WASHINGTON -- The first new case of mad cow disease in the United States since 2006 has been discovered in a dairy cow in California, but health authorities said yesterday the animal never was a threat to the nation's food supply.

The infected cow, the fourth ever discovered in the United States, was found as part of an Agriculture Department surveillance program that tests 40,000 cows a year for the fatal brain disease.

No meat from the cow was bound for the food supply, said John Clifford, the department's chief veterinary officer. "There is really no cause for alarm here with regard to this animal," he said.

Mad cow disease, or bovine spongiform encephalopathy (BSE), is fatal to cows and can cause a fatal brain disease in humans who eat tainted beef. The World Health Organization says tests show humans cannot be infected by drinking milk from BSE-infected cows.

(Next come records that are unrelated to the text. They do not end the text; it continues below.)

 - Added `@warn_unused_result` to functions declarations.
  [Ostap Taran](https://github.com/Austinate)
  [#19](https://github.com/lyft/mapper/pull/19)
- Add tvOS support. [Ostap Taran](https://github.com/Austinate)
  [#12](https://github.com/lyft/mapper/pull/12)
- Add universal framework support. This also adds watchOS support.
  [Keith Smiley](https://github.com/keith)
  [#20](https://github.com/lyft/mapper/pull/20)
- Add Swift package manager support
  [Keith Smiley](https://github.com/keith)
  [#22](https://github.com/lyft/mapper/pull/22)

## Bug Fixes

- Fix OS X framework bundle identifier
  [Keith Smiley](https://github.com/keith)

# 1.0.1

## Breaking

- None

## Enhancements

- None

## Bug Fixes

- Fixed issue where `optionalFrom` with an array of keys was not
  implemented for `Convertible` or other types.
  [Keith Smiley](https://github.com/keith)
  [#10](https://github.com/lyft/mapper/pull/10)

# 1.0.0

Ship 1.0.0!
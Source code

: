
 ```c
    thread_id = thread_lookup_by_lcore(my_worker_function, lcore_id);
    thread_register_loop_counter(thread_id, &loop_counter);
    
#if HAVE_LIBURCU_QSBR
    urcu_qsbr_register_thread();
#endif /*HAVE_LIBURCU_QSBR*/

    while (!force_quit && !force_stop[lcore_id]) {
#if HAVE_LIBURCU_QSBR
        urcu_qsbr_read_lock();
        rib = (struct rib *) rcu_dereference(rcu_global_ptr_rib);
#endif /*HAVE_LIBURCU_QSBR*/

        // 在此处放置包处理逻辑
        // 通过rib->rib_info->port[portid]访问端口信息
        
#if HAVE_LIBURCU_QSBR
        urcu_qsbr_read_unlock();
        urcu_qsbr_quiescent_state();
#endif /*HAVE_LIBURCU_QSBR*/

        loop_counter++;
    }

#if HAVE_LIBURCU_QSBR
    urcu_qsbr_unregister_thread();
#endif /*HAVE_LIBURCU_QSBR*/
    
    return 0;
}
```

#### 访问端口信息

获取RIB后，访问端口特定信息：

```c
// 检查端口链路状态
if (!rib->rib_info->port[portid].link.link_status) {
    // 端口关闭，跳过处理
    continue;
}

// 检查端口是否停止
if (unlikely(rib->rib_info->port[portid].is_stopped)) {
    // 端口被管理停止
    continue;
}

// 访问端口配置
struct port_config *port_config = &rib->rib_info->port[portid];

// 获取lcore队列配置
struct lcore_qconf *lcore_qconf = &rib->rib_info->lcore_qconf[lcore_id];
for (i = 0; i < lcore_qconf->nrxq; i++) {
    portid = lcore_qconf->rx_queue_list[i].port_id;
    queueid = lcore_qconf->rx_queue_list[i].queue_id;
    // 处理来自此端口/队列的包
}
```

Following a huge outbreak in the United Kingdom that peaked in 1993, the United States intensified precautions to keep BSE out of U.S. cattle and the food supply. In other countries, the infection's spread was blamed on farmers adding recycled meat and bone meal from infected cows into cattle feed, so a key U.S. step has been to ban feed containing such material.

Clifford said the California cow is what scientists call an atypical case of BSE, meaning it didn't get the disease from eating infected cattle feed, which is important.

It's "just a random mutation that can happen every once in a great while in an animal," said Bruce Akey of the New York Veterinary Diagnostic Laboratory at Cornell University. "Random mutations go on in nature all the time."

The testing system worked because it caught what is a really rare event, added Mike Doyle, director of the University of Georgia's Center for Food Safety.